**** Entries shown

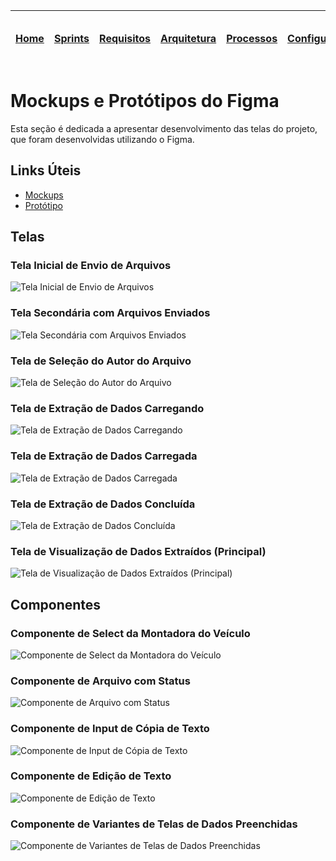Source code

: | [Home](home) | [Sprints](sprints) | [Requisitos](requisitos) | [Arquitetura](arquitetura) | [Processos](processos) | [Configuração](configuracao) | [Mockups](mockups) | [Banco de Dados](banco_dados) | [Instalação](instalacao) | [Gerência de Projeto](Gerenciamento do Projeto) | [Horários Disponiveis](horarios) |
| --- | --- | --- | --- | --- | --- | --- | --- | --- | --- | --- |

# Mockups e Protótipos do Figma

Esta seção é dedicada a apresentar desenvolvimento das telas do projeto, que foram desenvolvidas utilizando o Figma.

## Links Úteis

-   [Mockups](https://www.figma.com/file/ZiXeRX84pQngz6GPoXnFgU/Figma-Oficial---AGES%26Sinosserra?node-id=0-1&t=wwhjHaTpCBwkcaUp-0)
-   [Protótipo](https://www.figma.com/proto/ZiXeRX84pQngz6GPoXnFgU/Figma-Oficial---AGES%26Sinosserra?node-id=245-1556&scaling=contain&page-id=0%3A1&starting-point-node-id=245%3A1556)

## Telas

### Tela Inicial de Envio de Arquivos

![Tela Inicial de Envio de Arquivos](https://tools.ages.pucrs.br/veiculos-via-montadora/wiki/-/raw/main/pictures/figmaMockups/01_HomeScreen.jpg)

### Tela Secondária com Arquivos Enviados

![Tela Secondária com Arquivos Enviados](https://tools.ages.pucrs.br/veiculos-via-montadora/wiki/-/raw/main/pictures/figmaMockups/02_FileUpload.jpg)

### Tela de Seleção do Autor do Arquivo

![Tela de Seleção do Autor do Arquivo](https://tools.ages.pucrs.br/veiculos-via-montadora/wiki/-/raw/main/pictures/figmaMockups/03_FileType.jpg)

### Tela de Extração de Dados Carregando

![Tela de Extração de Dados Carregando](https://tools.ages.pucrs.br/veiculos-via-montadora/wiki/-/raw/main/pictures/figmaMockups/04_FilesReading.jpg)

### Tela de Extração de Dados Carregada

![Tela de Extração de Dados Carregada](https://tools.ages.pucrs.br/veiculos-via-montadora/wiki/-/raw/main/pictures/figmaMockups/05_FilesReadingLoaded.jpg)

### Tela de Extração de Dados Concluída

![Tela de Extração de Dados Concluída](https://tools.ages.pucrs.br/veiculos-via-montadora/wiki/-/raw/main/pictures/figmaMockups/06_FilesRead.jpg)

### Tela de Visualização de Dados Extraídos (Principal)

![Tela de Visualização de Dados Extraídos (Principal)](https://tools.ages.pucrs.br/veiculos-via-montadora/wiki/-/raw/main/pictures/figmaMockups/07_MainScreen.jpg)

## Componentes

### Componente de Select da Montadora do Veículo

![Componente de Select da Montadora do Veículo](https://tools.ages.pucrs.br/veiculos-via-montadora/wiki/-/raw/main/pictures/figmaMockups/components/&%20DropdownField.png)

### Componente de Arquivo com Status

![Componente de Arquivo com Status](https://tools.ages.pucrs.br/veiculos-via-montadora/wiki/-/raw/main/pictures/figmaMockups/components/FileIcon.png)

### Componente de Input de Cópia de Texto

![Componente de Input de Cópia de Texto](https://tools.ages.pucrs.br/veiculos-via-montadora/wiki/-/raw/main/pictures/figmaMockups/components/Input.png)

### Componente de Edição de Texto

![Componente de Edição de Texto](https://tools.ages.pucrs.br/veiculos-via-montadora/wiki/-/raw/main/pictures/figmaMockups/components/EditButton.png)

### Componente de Variantes de Telas de Dados Preenchidas

![Componente de Variantes de Telas de Dados Preenchidas](https://tools.ages.pucrs.br/veiculos-via-montadora/wiki/-/raw/main/pictures/figmaMockups/components/Dados.png)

********

What is expected
Go through the records and count every line with the word "Autor"; the answer is the number alone.

Solved problem
2